==== DATA SHOWN

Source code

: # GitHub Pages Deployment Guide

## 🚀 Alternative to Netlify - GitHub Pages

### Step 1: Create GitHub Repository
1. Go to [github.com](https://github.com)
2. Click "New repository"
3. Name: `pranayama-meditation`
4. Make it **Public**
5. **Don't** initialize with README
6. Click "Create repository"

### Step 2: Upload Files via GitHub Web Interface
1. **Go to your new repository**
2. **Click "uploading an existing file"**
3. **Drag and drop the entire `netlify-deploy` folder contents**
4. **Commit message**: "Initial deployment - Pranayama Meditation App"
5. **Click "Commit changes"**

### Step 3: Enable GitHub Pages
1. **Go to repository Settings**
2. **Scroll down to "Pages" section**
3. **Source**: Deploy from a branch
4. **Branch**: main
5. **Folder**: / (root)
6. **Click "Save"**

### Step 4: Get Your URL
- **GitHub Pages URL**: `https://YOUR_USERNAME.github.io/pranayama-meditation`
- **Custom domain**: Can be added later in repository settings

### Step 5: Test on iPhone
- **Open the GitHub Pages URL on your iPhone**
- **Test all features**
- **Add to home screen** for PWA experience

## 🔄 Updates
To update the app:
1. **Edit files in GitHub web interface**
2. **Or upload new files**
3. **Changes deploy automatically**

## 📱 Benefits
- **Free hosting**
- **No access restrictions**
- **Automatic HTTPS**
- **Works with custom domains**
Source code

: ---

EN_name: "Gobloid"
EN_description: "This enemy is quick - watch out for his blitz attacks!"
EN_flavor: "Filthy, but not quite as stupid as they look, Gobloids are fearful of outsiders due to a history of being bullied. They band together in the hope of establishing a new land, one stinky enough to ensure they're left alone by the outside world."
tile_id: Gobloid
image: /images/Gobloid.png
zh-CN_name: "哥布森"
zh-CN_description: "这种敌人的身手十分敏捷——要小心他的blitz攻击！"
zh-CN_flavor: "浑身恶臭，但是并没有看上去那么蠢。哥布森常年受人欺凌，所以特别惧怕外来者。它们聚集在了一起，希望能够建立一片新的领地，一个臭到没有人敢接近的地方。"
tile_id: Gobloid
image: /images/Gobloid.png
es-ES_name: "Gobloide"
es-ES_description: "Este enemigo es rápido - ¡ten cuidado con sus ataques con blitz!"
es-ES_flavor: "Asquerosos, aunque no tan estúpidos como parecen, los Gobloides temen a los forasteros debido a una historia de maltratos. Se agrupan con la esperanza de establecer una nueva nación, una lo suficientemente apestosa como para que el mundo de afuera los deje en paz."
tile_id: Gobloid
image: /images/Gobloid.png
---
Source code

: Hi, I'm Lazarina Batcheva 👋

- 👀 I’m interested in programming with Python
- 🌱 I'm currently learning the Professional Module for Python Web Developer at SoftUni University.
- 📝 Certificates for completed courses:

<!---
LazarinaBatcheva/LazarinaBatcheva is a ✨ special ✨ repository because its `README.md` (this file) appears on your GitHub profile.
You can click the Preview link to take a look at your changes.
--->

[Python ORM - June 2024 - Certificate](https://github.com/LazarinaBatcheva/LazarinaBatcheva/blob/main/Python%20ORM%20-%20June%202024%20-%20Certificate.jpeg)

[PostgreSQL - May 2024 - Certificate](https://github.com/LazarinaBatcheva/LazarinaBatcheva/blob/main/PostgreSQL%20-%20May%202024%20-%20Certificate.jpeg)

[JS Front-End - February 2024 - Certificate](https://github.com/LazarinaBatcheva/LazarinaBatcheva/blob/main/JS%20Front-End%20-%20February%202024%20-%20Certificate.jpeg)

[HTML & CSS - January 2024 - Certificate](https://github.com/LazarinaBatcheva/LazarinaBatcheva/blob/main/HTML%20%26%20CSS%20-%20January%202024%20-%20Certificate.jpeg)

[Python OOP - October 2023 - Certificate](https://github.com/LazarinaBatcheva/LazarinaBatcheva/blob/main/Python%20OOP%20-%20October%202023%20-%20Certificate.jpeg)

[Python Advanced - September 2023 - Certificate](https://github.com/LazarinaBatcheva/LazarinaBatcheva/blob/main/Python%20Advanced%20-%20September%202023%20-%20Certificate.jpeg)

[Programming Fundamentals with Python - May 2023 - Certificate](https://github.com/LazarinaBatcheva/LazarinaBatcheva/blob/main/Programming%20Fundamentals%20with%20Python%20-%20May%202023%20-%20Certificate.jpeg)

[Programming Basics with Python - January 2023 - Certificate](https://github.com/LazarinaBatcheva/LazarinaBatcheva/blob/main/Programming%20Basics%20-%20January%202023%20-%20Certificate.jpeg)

========

WHAT NEEDS TO BE DONE: Search the records above for "iPhone" and copy every line that has it.

SOLVED PROBLEM:
### Step 5: Test on iPhone
- **Open the GitHub Pages URL on your iPhone**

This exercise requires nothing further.